The man would stay out and consume alcohol until after midnight, whenever he got paid. He would start to verbally abuse her from the street while going home and would continue until around 4 or 5 o’clock in the morning.

He would also blast music “from a big big music box in our small one-bedroom house. He didn’t care if the kids couldn’t sleep and if I said anything he would start cursing and breaking up things in the house.“

The neighbours would “report him for loud music and he would go to jail for a day or two.”

After she got her third child he became even more abusive. He would leave for work but would end up drinking with friends. 

Refused to support children

After she separated five years ago, she struggled to make ends meet. The man refused to support his children when she asked him and he told her to go to the court instead. 

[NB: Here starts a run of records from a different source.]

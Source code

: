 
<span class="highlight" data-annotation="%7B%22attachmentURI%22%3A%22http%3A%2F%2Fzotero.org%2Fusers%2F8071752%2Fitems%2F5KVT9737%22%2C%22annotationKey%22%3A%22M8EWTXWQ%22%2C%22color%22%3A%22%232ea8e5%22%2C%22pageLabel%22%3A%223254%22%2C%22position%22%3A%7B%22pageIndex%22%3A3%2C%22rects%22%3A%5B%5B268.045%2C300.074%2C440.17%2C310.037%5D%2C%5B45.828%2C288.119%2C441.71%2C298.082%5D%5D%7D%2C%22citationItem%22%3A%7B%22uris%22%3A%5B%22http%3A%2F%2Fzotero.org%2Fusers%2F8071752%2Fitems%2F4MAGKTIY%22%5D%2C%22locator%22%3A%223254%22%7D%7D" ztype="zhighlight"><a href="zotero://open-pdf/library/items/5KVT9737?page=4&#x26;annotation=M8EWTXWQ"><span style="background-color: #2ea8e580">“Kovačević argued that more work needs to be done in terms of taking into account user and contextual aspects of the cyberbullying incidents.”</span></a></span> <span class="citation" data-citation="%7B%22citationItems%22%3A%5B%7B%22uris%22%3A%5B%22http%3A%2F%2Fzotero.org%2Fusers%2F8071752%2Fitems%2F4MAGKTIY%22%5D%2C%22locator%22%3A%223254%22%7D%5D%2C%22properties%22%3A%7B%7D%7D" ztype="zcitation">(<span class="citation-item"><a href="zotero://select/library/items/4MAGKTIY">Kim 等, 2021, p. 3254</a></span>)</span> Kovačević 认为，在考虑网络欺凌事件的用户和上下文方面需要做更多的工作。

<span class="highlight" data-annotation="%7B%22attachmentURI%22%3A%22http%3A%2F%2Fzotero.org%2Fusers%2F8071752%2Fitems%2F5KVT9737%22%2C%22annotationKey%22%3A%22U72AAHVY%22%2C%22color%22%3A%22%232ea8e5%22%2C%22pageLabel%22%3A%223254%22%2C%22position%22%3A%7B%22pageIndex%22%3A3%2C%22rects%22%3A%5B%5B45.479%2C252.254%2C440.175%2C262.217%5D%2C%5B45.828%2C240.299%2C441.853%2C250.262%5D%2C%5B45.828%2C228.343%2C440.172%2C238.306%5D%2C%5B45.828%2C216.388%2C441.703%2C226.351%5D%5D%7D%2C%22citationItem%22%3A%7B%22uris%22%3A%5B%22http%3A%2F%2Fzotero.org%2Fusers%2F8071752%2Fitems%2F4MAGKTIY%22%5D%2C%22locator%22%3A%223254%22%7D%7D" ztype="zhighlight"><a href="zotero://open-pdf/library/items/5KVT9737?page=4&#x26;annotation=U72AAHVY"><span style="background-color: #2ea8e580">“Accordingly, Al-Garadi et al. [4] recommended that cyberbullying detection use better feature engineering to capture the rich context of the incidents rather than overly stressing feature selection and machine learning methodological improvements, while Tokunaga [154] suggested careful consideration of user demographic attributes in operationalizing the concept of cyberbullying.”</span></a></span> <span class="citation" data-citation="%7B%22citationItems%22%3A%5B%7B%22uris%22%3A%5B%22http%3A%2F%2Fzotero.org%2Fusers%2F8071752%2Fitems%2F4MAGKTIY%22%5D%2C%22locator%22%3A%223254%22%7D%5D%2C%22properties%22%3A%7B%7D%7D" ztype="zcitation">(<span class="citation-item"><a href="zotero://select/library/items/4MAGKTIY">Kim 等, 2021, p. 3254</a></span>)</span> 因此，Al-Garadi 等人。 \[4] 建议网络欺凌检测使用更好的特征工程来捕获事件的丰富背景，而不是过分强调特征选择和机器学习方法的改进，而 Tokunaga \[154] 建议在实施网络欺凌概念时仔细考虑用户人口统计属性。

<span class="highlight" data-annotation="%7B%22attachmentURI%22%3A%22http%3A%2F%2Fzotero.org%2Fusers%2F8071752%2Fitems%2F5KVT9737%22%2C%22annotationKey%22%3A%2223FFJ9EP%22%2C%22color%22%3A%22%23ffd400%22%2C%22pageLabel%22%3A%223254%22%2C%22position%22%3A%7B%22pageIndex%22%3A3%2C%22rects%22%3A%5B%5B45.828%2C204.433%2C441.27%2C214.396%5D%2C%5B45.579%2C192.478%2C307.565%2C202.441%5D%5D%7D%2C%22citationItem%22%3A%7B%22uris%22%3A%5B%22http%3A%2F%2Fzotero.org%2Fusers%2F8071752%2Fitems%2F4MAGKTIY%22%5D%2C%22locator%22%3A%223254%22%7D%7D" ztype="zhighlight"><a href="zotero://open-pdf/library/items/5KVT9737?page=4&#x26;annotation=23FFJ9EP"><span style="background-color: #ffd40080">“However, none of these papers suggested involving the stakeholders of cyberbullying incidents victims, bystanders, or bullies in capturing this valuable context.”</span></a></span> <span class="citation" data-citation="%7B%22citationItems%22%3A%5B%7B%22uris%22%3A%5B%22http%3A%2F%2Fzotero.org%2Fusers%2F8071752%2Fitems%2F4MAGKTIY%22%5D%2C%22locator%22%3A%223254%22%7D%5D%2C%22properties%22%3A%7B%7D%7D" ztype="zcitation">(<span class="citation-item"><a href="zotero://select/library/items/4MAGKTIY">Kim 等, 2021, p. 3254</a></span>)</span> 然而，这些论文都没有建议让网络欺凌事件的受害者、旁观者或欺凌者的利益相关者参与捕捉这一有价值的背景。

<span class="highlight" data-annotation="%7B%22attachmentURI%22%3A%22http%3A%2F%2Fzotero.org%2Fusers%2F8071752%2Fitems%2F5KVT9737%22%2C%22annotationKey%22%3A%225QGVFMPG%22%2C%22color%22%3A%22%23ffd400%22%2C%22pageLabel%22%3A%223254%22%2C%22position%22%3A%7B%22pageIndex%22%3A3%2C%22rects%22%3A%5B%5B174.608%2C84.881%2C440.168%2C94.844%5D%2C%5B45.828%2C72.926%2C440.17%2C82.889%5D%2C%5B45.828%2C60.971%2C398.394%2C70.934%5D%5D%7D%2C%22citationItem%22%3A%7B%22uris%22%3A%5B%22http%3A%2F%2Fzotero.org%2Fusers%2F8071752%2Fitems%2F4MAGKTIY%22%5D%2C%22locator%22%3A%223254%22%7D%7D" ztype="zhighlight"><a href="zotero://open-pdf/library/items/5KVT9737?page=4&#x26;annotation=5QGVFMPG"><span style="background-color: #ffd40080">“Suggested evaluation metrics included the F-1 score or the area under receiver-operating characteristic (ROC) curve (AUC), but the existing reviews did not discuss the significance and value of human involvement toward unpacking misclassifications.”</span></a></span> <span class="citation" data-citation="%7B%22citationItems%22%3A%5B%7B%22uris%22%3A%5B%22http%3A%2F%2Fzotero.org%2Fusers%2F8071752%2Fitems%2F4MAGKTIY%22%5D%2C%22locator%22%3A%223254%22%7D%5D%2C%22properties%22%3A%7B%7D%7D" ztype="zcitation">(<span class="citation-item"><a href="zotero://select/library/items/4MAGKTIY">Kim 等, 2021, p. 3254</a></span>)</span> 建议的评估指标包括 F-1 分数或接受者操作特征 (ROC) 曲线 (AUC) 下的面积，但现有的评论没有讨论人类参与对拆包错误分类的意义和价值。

The court ordered him to pay $2000 per week for each child “but he told the judge he could not afford that much so the judge settled for $1500.”

He started to pay for about two months but left to work in Suriname. He promised to send the money to his mother to make the payments. 

But that only happened for about two months as well. He called and told her that he did not make enough money.

“He returned from Suriname and paid $20,000…. Whenever he called he was always drunk. Then one day his mother called and said that both of them going to Trinidad and they will send the money but they never sent any. Five months later they called and asked how much is the money so I went and find out at the court and it was $300,000,” Dhuman stated. 

The man has stopped making payments and the amount has increased to a lot more. 

Dhuman was his third wife and the first to have children for him. He remarried for the fourth time and that wife, who is pregnant, also suffered abuse and left him a few months later. 

“When I left my husband, my little girl was just one-year-old and nobody was working. Some days we had nothing to cook or eat and the two big girls have to go to school. It was really hard,” she recalled. 

Determined to bring an end their situation, she told her mother she was going to look for a job. Her mother discouraged her because “my little girl was too small and was breastfeeding.”

She nevertheless went out and searched but “got turned down.” She eventually secured a job at the Chinese restaurant even though her mother had told her “people would look down on me…”

Dhuman, whose life was centred around poverty and the abuse of alcohol, said she would not like any other women to suffer like she did. 

Reflecting on what she “passed through in life,” she told SN that becoming independent was the best thing that ever happened to her.